I was just thinking about dinner, wish I had this salad. Looks fantastic!

Kalyn said...

Maria, thanks! Soon you can cook dinner in your new kitchen!

sinfullyspicy said...

very fresh and healthy salad...loved the use of mustard..you bring such delights to the table always!
-Tanvi

Kalyn said...

Tanvi, thank you! I thought that tiny bit of mustard made a lot of difference.

Lydia (The Perfect Pantry) said...

I'd never have thought of an arugula chopped salad, but I love the look of this one. Thanks for another new idea.

Kalyn said...

Lydia, I wouldn't have thought of it either, but loved it at Vinto so I thought it would be fun to try at home. (And I'm going there tomorrow with Rand and Bonnie so I might have it again!)

Pascal said...

Kalyn, I never thought of using white balsamic vinegar to keep the salad looking good. Very good idea!

Joanne said...

I actually adore arugula in salads and so I'm SO glad you discovered it! Sounds like a stellar salad topping combination!

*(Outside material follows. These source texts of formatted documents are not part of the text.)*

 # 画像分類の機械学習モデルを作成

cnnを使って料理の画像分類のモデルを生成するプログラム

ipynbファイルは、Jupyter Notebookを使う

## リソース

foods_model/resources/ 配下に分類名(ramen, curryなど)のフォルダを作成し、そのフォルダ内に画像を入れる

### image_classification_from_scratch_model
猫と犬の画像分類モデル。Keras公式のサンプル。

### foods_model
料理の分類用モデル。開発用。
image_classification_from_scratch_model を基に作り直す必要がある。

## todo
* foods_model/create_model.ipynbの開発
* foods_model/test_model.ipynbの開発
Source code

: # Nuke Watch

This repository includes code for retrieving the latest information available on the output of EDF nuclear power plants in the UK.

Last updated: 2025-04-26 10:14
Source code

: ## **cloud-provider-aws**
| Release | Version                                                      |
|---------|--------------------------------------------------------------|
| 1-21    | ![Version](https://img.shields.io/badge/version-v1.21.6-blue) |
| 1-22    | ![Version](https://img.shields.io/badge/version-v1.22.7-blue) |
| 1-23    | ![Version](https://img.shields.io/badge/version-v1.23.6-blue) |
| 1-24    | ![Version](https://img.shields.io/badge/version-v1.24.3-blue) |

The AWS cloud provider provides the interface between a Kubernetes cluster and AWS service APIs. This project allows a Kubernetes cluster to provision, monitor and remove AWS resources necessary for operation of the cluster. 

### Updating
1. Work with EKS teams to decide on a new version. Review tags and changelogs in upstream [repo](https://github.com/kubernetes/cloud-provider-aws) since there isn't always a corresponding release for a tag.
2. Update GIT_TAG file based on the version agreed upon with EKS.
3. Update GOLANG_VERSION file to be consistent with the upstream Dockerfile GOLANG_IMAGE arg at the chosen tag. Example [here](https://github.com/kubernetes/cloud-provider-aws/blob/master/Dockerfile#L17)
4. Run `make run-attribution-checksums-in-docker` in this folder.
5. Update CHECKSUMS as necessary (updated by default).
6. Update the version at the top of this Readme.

Patrice @ Circle-B-Kitchen said...

What a lovely combination of salad ingredients and flavors. Put fresh mozarella in anything and I'm in!!

kitchen table said...

Thanks for sharing this lovely and very healthy and delicious recipe this is!

Kalyn said...

So glad people are enjoying this. My niece Alyson made the recipe right after I posted it and reported on Twitter that she liked it!

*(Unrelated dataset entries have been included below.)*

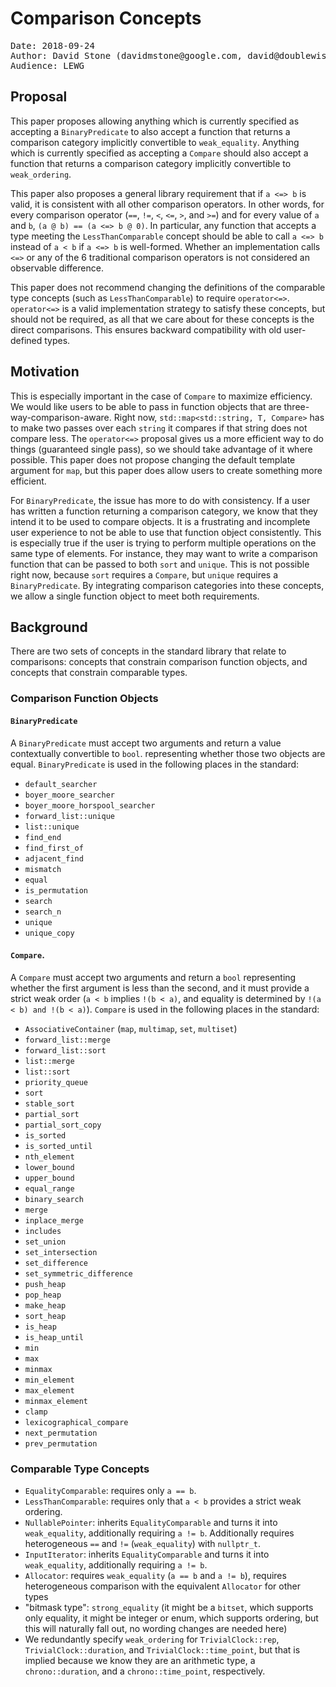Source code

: # Comparison Concepts

<pre>
Date: 2018-09-24
Author: David Stone (&#100;&#97;&#118;&#105;&#100;&#109;&#115;&#116;&#111;&#110;&#101;&#64;&#103;&#111;&#111;&#103;&#108;&#101;&#46;&#99;&#111;&#109;, &#100;&#97;&#118;&#105;&#100;&#64;&#100;&#111;&#117;&#98;&#108;&#101;&#119;&#105;&#115;&#101;&#46;&#110;&#101;&#116;)
Audience: LEWG
</pre>

## Proposal

This paper proposes allowing anything which is currently specified as accepting a `BinaryPredicate` to also accept a function that returns a comparison category implicitly convertible to `weak_equality`. Anything which is currently specified as accepting a `Compare` should also accept a function that returns a comparison category implicitly convertible to `weak_ordering`.

This paper also proposes a general library requirement that if `a <=> b` is valid, it is consistent with all other comparison operators. In other words, for every comparison operator (`==`, `!=`, `<`, `<=`, `>`, and `>=`) and for every value of `a` and `b`, `(a @ b) == (a <=> b @ 0)`. In particular, any function that accepts a type meeting the `LessThanComparable` concept should be able to call `a <=> b` instead of `a < b` if `a <=> b` is well-formed. Whether an implementation calls `<=>` or any of the 6 traditional comparison operators is not considered an observable difference.

This paper does not recommend changing the definitions of the comparable type concepts (such as `LessThanComparable`) to require `operator<=>`. `operator<=>` is a valid implementation strategy to satisfy these concepts, but should not be required, as all that we care about for these concepts is the direct comparisons. This ensures backward compatibility with old user-defined types.

## Motivation

This is especially important in the case of `Compare` to maximize efficiency. We would like users to be able to pass in function objects that are three-way-comparison-aware. Right now, `std::map<std::string, T, Compare>` has to make two passes over each `string` it compares if that string does not compare less. The `operator<=>` proposal gives us a more efficient way to do things (guaranteed single pass), so we should take advantage of it where possible. This paper does not propose changing the default template argument for `map`, but this paper does allow users to create something more efficient.

For `BinaryPredicate`, the issue has more to do with consistency. If a user has written a function returning a comparison category, we know that they intend it to be used to compare objects. It is a frustrating and incomplete user experience to not be able to use that function object consistently. This is especially true if the user is trying to perform multiple operations on the same type of elements. For instance, they may want to write a comparison function that can be passed to both `sort` and `unique`. This is not possible right now, because `sort` requires a `Compare`, but `unique` requires a `BinaryPredicate`. By integrating comparison categories into these concepts, we allow a single function object to meet both requirements.

## Background

There are two sets of concepts in the standard library that relate to comparisons: concepts that constrain comparison function objects, and concepts that constrain comparable types.

### Comparison Function Objects

#### `BinaryPredicate`

A `BinaryPredicate` must accept two arguments and return a value contextually convertible to `bool`. representing whether those two objects are equal. `BinaryPredicate` is used in the following places in the standard:

* `default_searcher`
* `boyer_moore_searcher`
* `boyer_moore_horspool_searcher`
* `forward_list::unique`
* `list::unique`
* `find_end`
* `find_first_of`
* `adjacent_find`
* `mismatch`
* `equal`
* `is_permutation`
* `search`
* `search_n`
* `unique`
* `unique_copy`

#### `Compare`.

 A `Compare` must accept two arguments and return a `bool` representing whether the first argument is less than the second, and it must provide a strict weak order (`a < b` implies `!(b < a)`, and equality is determined by `!(a < b) and !(b < a)`). `Compare` is used in the following places in the standard:

* `AssociativeContainer` (`map`, `multimap`, `set`, `multiset`)
* `forward_list::merge`
* `forward_list::sort`
* `list::merge`
* `list::sort`
* `priority_queue`
* `sort`
* `stable_sort`
* `partial_sort`
* `partial_sort_copy`
* `is_sorted`
* `is_sorted_until`
* `nth_element`
* `lower_bound`
* `upper_bound`
* `equal_range`
* `binary_search`
* `merge`
* `inplace_merge`
* `includes`
* `set_union`
* `set_intersection`
* `set_difference`
* `set_symmetric_difference`
* `push_heap`
* `pop_heap`
* `make_heap`
* `sort_heap`
* `is_heap`
* `is_heap_until`
* `min`
* `max`
* `minmax`
* `min_element`
* `max_element`
* `minmax_element`
* `clamp`
* `lexicographical_compare`
* `next_permutation`
* `prev_permutation`

### Comparable Type Concepts

* `EqualityComparable`: requires only `a == b`.
* `LessThanComparable`: requires only that `a < b` provides a strict weak ordering.
* `NullablePointer`: inherits `EqualityComparable` and turns it into `weak_equality`, additionally requiring `a != b`. Additionally requires heterogeneous `==` and `!=` (`weak_equality`) with `nullptr_t`.
* `InputIterator`: inherits `EqualityComparable` and turns it into `weak_equality`, additionally requiring `a != b`.
* `Allocator`: requires `weak_equality` (`a == b` and `a != b`), requires heterogeneous comparison with the equivalent `Allocator` for other types
* "bitmask type": `strong_equality` (it might be a `bitset`, which supports only equality, it might be integer or enum, which supports ordering, but this will naturally fall out, no wording changes are needed here)
* We redundantly specify `weak_ordering` for `TrivialClock::rep`, `TrivialClock::duration`, and `TrivialClock::time_point`, but that is implied because we know they are an arithmetic type, a `chrono::duration`, and a `chrono::time_point`, respectively.
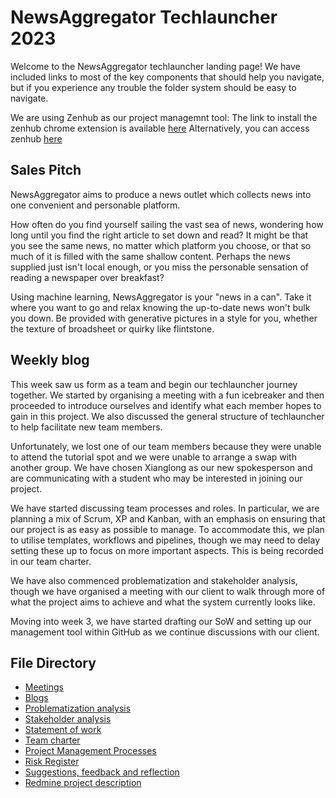 # NewsAggregator Techlauncher 2023

Welcome to the NewsAggregator techlauncher landing page! We have included links to most of the key components that should help you navigate, but if you experience any trouble the folder system should be easy to navigate.


We are using Zenhub as our project managemnt tool:
The link to install the zenhub chrome extension is available [here](https://chrome.google.com/webstore/detail/zenhub-for-github/ogcgkffhplmphkaahpmffcafajaocjbd) 
Alternatively, you can access zenhub [here](https://app.zenhub.com/workspaces/newsaggregator2023-63fe89c536203f0029bb69c7/board)

## Sales Pitch

NewsAggregator aims to produce a news outlet which collects news into one convenient and personable platform.

How often do you find yourself sailing the vast sea of news, wondering how long until you find the right article to set down and read? It might be that you see the same news, no matter which platform you choose, or that so much of it is filled with the same shallow content. Perhaps the news supplied just isn't local enough, or you miss the personable sensation of reading a newspaper over breakfast? 

Using machine learning, NewsAggregator is your "news in a can". Take it where you want to go and relax knowing the up-to-date news won't bulk you down. Be provided with generative pictures in a style for you, whether the texture of broadsheet or quirky like flintstone. 

## Weekly blog
This week saw us form as a team and begin our techlauncher journey together. We started by organising a meeting with a fun icebreaker and then proceeded to introduce ourselves and identify what each member hopes to gain in this project. We also discussed the general structure of techlauncher to help facilitate new team members. 

Unfortunately, we lost one of our team members because they were unable to attend the tutorial spot and we were unable to arrange a swap with another group. We have chosen Xianglong as our new spokesperson and are communicating with a student who may be interested in joining our project. 

We have started discussing team processes and roles. In particular, we are planning a mix of Scrum, XP and Kanban, with an emphasis on ensuring that our project is as easy as possible to manage. To accommodate this, we plan to utilise templates, workflows and pipelines, though we may need to delay setting these up to focus on more important aspects. This is being recorded in our team charter. 

We have also commenced problematization and stakeholder analysis, though we have organised a meeting with our client to walk through more of what the project aims to achieve and what the system currently looks like. 

Moving into week 3, we have started drafting our SoW and setting up our management tool within GitHub as we continue discussions with our client. 

## File Directory
- [Meetings](Documentation/Meetings/README.md)
- [Blogs](Documentation/Blogs/README.md)
- [Problematization analysis](Documentation/Project/Problematization/README.md)
- [Stakeholder analysis](Documentation/Project/stakeholderAnalysis.md)
- [Statement of work](https://docs.google.com/document/d/16LNCY0NLzgqxnEo-Erzb1iC24lyIDh1u2_4_K2lC5pg/edit?usp=sharing)
- [Team charter](https://docs.google.com/document/d/1fU_ir5okwzwI3wmi0slx1HT2Y_UqshUJ-BcbwRBbxNQ/edit?usp=sharing)
- [Project Management Processes](Documentation/Management/managementProcess.md)
- [Risk Register](Documentation/Management/Risks/README.md)
- [Suggestions, feedback and reflection](Documentation/Management/Suggestions/README.md)
- [Redmine project description](Documentation/Project/redmineDescription.md)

The white balsamic vinegar is a little milder, but it also keeps the mozzarella and chicken from looking "brown" in this.

Susan said...

A beauty, Kalyn.

I prefer young arugula b/c its mature flavor is so coarse and skunky, not to mention usually too battle scarred, given its age.

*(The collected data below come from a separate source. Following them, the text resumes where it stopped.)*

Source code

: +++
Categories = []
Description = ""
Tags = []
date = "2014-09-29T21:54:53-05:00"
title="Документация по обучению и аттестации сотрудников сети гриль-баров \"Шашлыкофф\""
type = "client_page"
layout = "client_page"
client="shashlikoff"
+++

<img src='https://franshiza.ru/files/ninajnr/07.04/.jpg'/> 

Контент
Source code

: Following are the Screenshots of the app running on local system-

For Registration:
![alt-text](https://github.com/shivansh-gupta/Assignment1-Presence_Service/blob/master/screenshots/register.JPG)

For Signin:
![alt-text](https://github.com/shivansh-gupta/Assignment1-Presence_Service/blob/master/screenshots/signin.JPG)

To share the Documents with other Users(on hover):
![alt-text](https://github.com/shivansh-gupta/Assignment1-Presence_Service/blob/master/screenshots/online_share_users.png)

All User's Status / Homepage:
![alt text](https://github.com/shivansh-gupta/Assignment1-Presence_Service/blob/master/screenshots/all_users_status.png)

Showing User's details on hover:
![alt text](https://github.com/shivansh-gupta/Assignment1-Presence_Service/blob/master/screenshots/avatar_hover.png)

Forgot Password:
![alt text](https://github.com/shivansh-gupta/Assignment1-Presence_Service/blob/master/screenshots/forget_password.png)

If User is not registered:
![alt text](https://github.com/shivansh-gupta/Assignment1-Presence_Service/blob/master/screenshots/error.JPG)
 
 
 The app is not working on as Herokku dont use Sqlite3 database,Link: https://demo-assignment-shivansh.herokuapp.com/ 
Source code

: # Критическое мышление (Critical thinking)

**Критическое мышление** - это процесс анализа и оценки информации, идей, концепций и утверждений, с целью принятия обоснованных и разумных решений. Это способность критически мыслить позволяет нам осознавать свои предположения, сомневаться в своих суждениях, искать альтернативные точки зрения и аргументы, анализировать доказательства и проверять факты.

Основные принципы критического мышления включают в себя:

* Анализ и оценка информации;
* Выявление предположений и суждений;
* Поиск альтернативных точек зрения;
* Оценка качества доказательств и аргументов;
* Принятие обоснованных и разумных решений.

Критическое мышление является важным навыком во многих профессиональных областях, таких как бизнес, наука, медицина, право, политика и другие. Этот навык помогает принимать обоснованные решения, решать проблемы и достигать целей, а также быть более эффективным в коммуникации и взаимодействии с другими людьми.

Thanks so much for the shout-out.

Kalyn said...

Susan, I agree, the baby arugula is just a little softer and gentler tasting. Love it!

CJ said...

What incredible timing for this recipe! I was just looking at the arugula in my refrigerator and wondering what I was going to do with it. And the fresh mozzarella too. I have everything I need to make this salad tonight!
Thank you Kalyn.

Kalyn said...

CJ, that's great; hope you enjoy it!

Jeanette said...

Looks so fresh and welcoming! Arugula is a nice healthy green, and I would imagine makes the salad that much more tasty.

Kalyn said...

Jeanette, so nice that it's healthful isn't it? I love the slightly spicy flavor of the arugula.

SallyBR said...

We've been enjoying baby arugula quite a bit lately too -

lovely salad, Kalyn... would be great for my lunch at work too, I don't think arugula gets soggy too easily

Kalyn said...

Sally, I'd mix the dressing on the arugula and tomatoes right before you eat it, but I agree, this would be a great salad to take to work.

Tawnyers said...

I added some Za'atar to the salad dressing and it was amazing! Thanks for all your great recipes. And for introducing me to Za'atar!

Kalyn Denny said...

Tawnyers, I love the sound of that! Thanks for sharing.

Pamela Baker said...

Just made this and I gobbled it up. So yummy, and I'm not a person who usually loves salad.

Kalyn Denny said...

So glad you liked it!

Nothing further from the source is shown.